== Segment start ==
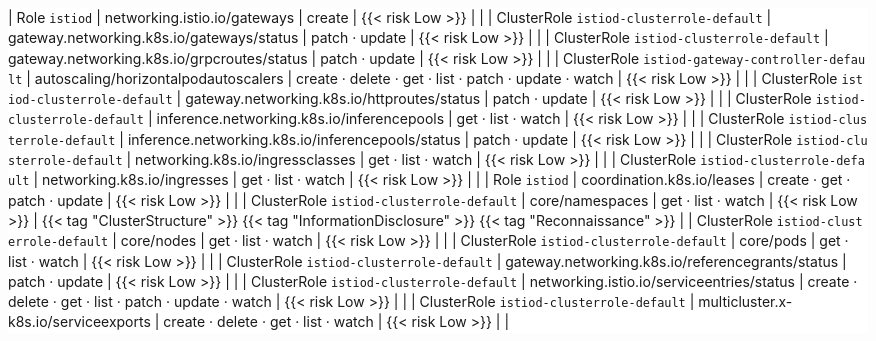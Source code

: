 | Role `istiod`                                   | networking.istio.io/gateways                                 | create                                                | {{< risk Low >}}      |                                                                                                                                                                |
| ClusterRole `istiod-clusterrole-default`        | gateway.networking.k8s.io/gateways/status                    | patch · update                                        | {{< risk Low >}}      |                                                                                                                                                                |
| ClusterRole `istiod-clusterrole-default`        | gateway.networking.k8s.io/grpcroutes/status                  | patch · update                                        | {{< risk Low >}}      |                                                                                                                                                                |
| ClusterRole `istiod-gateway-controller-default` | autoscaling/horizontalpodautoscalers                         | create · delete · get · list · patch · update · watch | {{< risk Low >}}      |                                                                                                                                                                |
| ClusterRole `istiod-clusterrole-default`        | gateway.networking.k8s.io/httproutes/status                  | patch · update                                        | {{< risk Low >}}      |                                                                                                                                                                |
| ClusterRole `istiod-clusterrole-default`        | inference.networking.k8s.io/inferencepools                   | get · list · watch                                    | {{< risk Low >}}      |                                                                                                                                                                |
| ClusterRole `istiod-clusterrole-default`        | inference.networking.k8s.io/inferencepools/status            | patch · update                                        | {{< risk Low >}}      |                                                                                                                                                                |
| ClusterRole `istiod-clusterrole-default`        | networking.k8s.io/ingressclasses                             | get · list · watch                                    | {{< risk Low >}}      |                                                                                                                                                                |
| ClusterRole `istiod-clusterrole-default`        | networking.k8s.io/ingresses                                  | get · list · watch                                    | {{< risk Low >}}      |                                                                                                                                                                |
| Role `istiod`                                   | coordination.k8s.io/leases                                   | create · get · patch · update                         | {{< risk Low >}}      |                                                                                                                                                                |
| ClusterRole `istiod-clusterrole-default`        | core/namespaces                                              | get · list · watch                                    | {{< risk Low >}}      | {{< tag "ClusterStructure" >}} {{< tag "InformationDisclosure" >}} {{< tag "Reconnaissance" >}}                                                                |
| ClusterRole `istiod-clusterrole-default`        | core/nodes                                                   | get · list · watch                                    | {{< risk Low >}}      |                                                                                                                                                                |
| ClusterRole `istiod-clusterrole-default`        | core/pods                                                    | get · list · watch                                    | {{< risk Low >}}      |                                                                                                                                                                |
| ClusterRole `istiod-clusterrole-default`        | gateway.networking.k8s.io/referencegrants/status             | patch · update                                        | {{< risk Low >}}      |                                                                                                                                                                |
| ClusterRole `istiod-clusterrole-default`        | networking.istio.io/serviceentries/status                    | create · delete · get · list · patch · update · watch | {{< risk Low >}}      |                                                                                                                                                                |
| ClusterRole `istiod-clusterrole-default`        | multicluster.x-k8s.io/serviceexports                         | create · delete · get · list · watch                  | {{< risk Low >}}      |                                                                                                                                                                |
== Segment end ==
--- Your instructions ---
Across the material, count every line that holds "core" and state only how many there are.

--- Exercise result ---
3